In the material below, which lines hold the word "local"? Pick each one out.

==== Extracted information ====

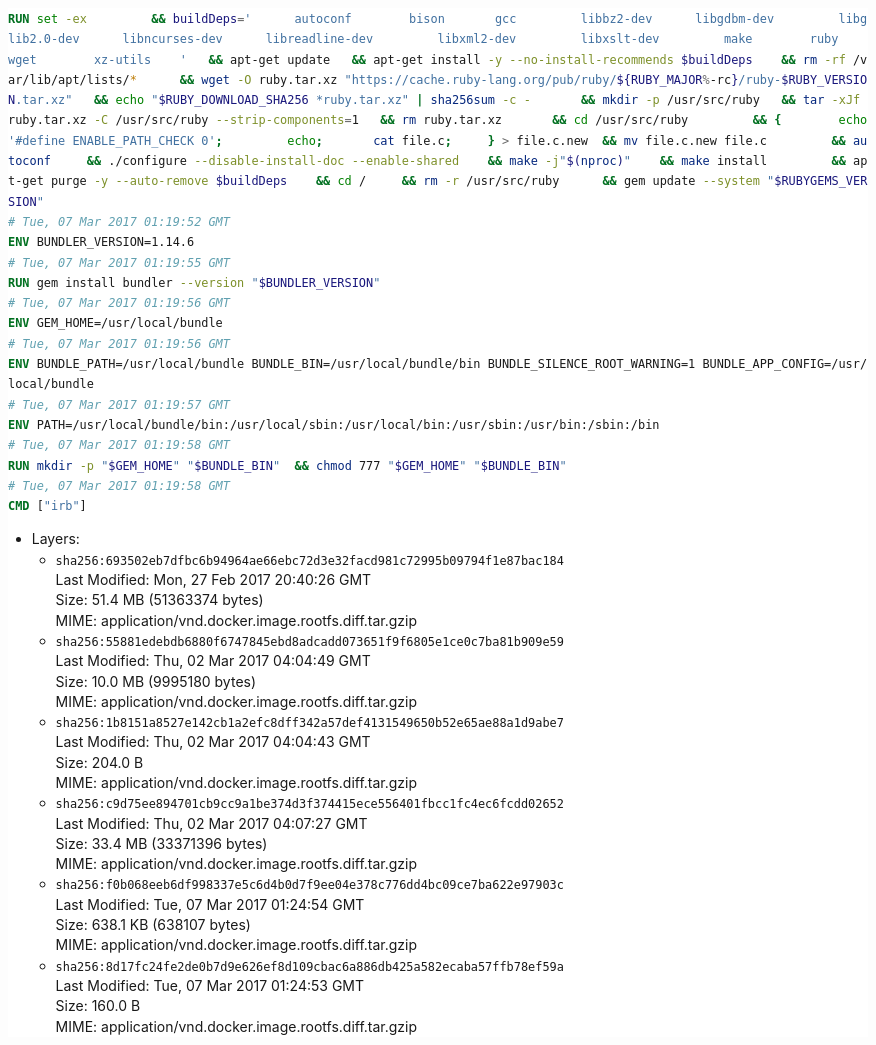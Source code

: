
 ```dockerfile
RUN set -ex 		&& buildDeps=' 		autoconf 		bison 		gcc 		libbz2-dev 		libgdbm-dev 		libglib2.0-dev 		libncurses-dev 		libreadline-dev 		libxml2-dev 		libxslt-dev 		make 		ruby 		wget 		xz-utils 	' 	&& apt-get update 	&& apt-get install -y --no-install-recommends $buildDeps 	&& rm -rf /var/lib/apt/lists/* 		&& wget -O ruby.tar.xz "https://cache.ruby-lang.org/pub/ruby/${RUBY_MAJOR%-rc}/ruby-$RUBY_VERSION.tar.xz" 	&& echo "$RUBY_DOWNLOAD_SHA256 *ruby.tar.xz" | sha256sum -c - 		&& mkdir -p /usr/src/ruby 	&& tar -xJf ruby.tar.xz -C /usr/src/ruby --strip-components=1 	&& rm ruby.tar.xz 		&& cd /usr/src/ruby 		&& { 		echo '#define ENABLE_PATH_CHECK 0'; 		echo; 		cat file.c; 	} > file.c.new 	&& mv file.c.new file.c 		&& autoconf 	&& ./configure --disable-install-doc --enable-shared 	&& make -j"$(nproc)" 	&& make install 		&& apt-get purge -y --auto-remove $buildDeps 	&& cd / 	&& rm -r /usr/src/ruby 		&& gem update --system "$RUBYGEMS_VERSION"
# Tue, 07 Mar 2017 01:19:52 GMT
ENV BUNDLER_VERSION=1.14.6
# Tue, 07 Mar 2017 01:19:55 GMT
RUN gem install bundler --version "$BUNDLER_VERSION"
# Tue, 07 Mar 2017 01:19:56 GMT
ENV GEM_HOME=/usr/local/bundle
# Tue, 07 Mar 2017 01:19:56 GMT
ENV BUNDLE_PATH=/usr/local/bundle BUNDLE_BIN=/usr/local/bundle/bin BUNDLE_SILENCE_ROOT_WARNING=1 BUNDLE_APP_CONFIG=/usr/local/bundle
# Tue, 07 Mar 2017 01:19:57 GMT
ENV PATH=/usr/local/bundle/bin:/usr/local/sbin:/usr/local/bin:/usr/sbin:/usr/bin:/sbin:/bin
# Tue, 07 Mar 2017 01:19:58 GMT
RUN mkdir -p "$GEM_HOME" "$BUNDLE_BIN" 	&& chmod 777 "$GEM_HOME" "$BUNDLE_BIN"
# Tue, 07 Mar 2017 01:19:58 GMT
CMD ["irb"]
```

-	Layers:
	-	`sha256:693502eb7dfbc6b94964ae66ebc72d3e32facd981c72995b09794f1e87bac184`  
		Last Modified: Mon, 27 Feb 2017 20:40:26 GMT  
		Size: 51.4 MB (51363374 bytes)  
		MIME: application/vnd.docker.image.rootfs.diff.tar.gzip
	-	`sha256:55881edebdb6880f6747845ebd8adcadd073651f9f6805e1ce0c7ba81b909e59`  
		Last Modified: Thu, 02 Mar 2017 04:04:49 GMT  
		Size: 10.0 MB (9995180 bytes)  
		MIME: application/vnd.docker.image.rootfs.diff.tar.gzip
	-	`sha256:1b8151a8527e142cb1a2efc8dff342a57def4131549650b52e65ae88a1d9abe7`  
		Last Modified: Thu, 02 Mar 2017 04:04:43 GMT  
		Size: 204.0 B  
		MIME: application/vnd.docker.image.rootfs.diff.tar.gzip
	-	`sha256:c9d75ee894701cb9cc9a1be374d3f374415ece556401fbcc1fc4ec6fcdd02652`  
		Last Modified: Thu, 02 Mar 2017 04:07:27 GMT  
		Size: 33.4 MB (33371396 bytes)  
		MIME: application/vnd.docker.image.rootfs.diff.tar.gzip
	-	`sha256:f0b068eeb6df998337e5c6d4b0d7f9ee04e378c776dd4bc09ce7ba622e97903c`  
		Last Modified: Tue, 07 Mar 2017 01:24:54 GMT  
		Size: 638.1 KB (638107 bytes)  
		MIME: application/vnd.docker.image.rootfs.diff.tar.gzip
	-	`sha256:8d17fc24fe2de0b7d9e626ef8d109cbac6a886db425a582ecaba57ffb78ef59a`  
		Last Modified: Tue, 07 Mar 2017 01:24:53 GMT  
		Size: 160.0 B  
		MIME: application/vnd.docker.image.rootfs.diff.tar.gzip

====

Written answer:
ENV GEM_HOME=/usr/local/bundle
ENV BUNDLE_PATH=/usr/local/bundle BUNDLE_BIN=/usr/local/bundle/bin BUNDLE_SILENCE_ROOT_WARNING=1 BUNDLE_APP_CONFIG=/usr/local/bundle
ENV PATH=/usr/local/bundle/bin:/usr/local/sbin:/usr/local/bin:/usr/sbin:/usr/bin:/sbin:/bin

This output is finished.